Alliance increases the chances of forming a government after weeks of political tensions
Iraqi Prime Minister Haider al-Abadi and nationalist cleric Moqtada Sadr have formed an alliance in a bid to create a new government after May polls.
Sadr’s joint list with communists won 54 seats in the legislative elections to become the biggest bloc in Iraq’s 329-seat parliament, while Abadi’s bloc came in third, scooping just 42 seats.
On Saturday Abadi travelled to the Shiite shrine city of Najaf to meet Sadr.
After three hours of talks they issued a joint statement announcing they had set up a coalition.
The statement said their alliance “transcends sectarianism and ethnic” issues “to speed up the formation of the new government and agree on the principles which serve the aspirations of our people”.
A source close to Sadr’s Marching Towards Reform alliance said the thorniest issue was who would fill the post of prime minister in the new government.
Abadi would like to keep the job but is meeting resistance from rivals who beat his bloc in the election.
Saturday’s joint statement did not mention an alliance Sadr formed earlier this month with two other lists, ahead of a manual recount ordered by Iraq’s Supreme Court amid allegations of fraud.

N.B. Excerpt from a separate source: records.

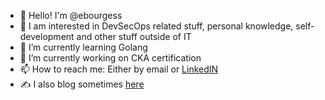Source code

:- 👋 Hello! I'm @ebourgess
- 🤔 I am interested in DevSecOps related stuff, personal knowledge, self-development and other stuff outside of IT
- 🌱 I’m currently learning Golang
- 🔭 I’m currently working on CKA certification
- 📫 How to reach me: Either by email or [LinkedIN](https://www.linkedin.com/in/ebourgess/)
- ✍️ I also blog sometimes [here](https://ebourgess.dev)
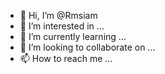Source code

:- 👋 Hi, I’m @Rmsiam
- 👀 I’m interested in ...
- 🌱 I’m currently learning ...
- 💞️ I’m looking to collaborate on ...
- 📫 How to reach me ...

<!---
Rmsiam/Rmsiam is a ✨ special ✨ repository because its `README.md` (this file) appears on your GitHub profile.
You can click the Preview link to take a look at your changes.
--->
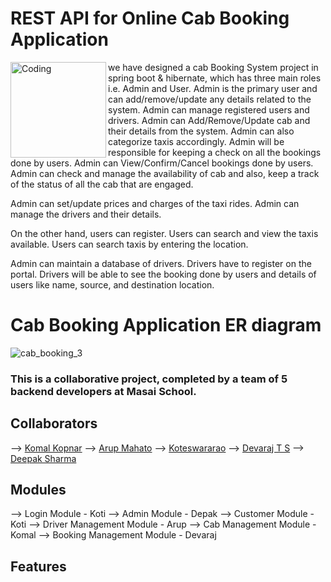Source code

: # REST API for Online Cab Booking Application
<img align="left" alt="Coding" width="153" src="https://drive.google.com/file/d/1J7VryMZ6EyT5cSQJxqZDvd_dKH-vUTHU/view?usp=share_link">

we  have designed a cab Booking System project in spring boot & hibernate, which has three main roles i.e. Admin and User. Admin is the primary user and can add/remove/update any details related to the system. Admin can manage registered users and drivers. Admin can Add/Remove/Update cab and their details from the system. Admin can also categorize taxis accordingly. Admin will be responsible for keeping a check on all the bookings done by users. Admin can View/Confirm/Cancel bookings done by users. Admin can check and manage the availability of cab and also, keep a track of the status of all the cab that are engaged.

Admin can set/update prices and charges of the taxi rides. Admin can manage the drivers and their details.

On the other hand, users can register. Users can search and view the taxis available. Users can search taxis by entering the location.

Admin can maintain a database of drivers. Drivers have to register on the portal. Drivers will be able to see the booking done by users and details of users like name, source, and destination location.

# Cab Booking Application ER diagram
![cab_booking_3](https://user-images.githubusercontent.com/68966858/185020617-92914a9c-b5e2-4b3b-aa36-dc6a26454cba.jpeg)

### This is a collaborative project, completed by a team of 5 backend developers at Masai School.

## Collaborators

--> [Komal Kopnar](https://www.github.com/Komalkopnar622)
--> [Arup Mahato](https://www.github.com/arupx3492)
--> [Koteswararao](https://www.github.com/Koti79k)
--> [Devaraj T S](https://www.github.com/devrajts)
--> [Deepak Sharma](https://www.github.com/brahmandeepak)

## Modules

-->	Login Module - Koti
-->	Admin Module - Depak
-->	Customer Module - Koti
-->	Driver Management Module - Arup
-->	Cab Management Module - Komal
-->	Booking Management Module - Devaraj

## Features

Sadr presents himself as a non-sectarian nationalist opposed to both the United States and Iran’s influence over his country,
Earlier this month Sadr, a former militia leader, reached a coalition agreement with the pro-Iranian former fighters under Hadi al-Ameri, whose list came second in the election with 47 seats.
Before that, Sadr formed an alliance with Shiite Ammar al-Hakim’s Al-Hikma list, which won 19 seats, and the secular outgoing vice-president Iyad Allawi, whose list was comprised largely of Sunnis and secured 21 seats.
Iraqis voted on May 12 to elect the country’s 329-member parliament, in the first vote since Baghdad declared victory over Islamic State militants in December.
It marked the first time an electronic voting system was used in Iraq, and was followed by accusations of violations and irregularities in some provinces.
A fire earlier this month at a storage site housing half of Baghdad’s ballot boxes had raised tensions. Security forces said it was deliberate and made arrests but said most ballots were saved. No party has been identified as responsible yet.
The recount will slow down the process as the new parliament and government cannot be formed until the results are officially ratified by Iraq’s Supreme Federal Court.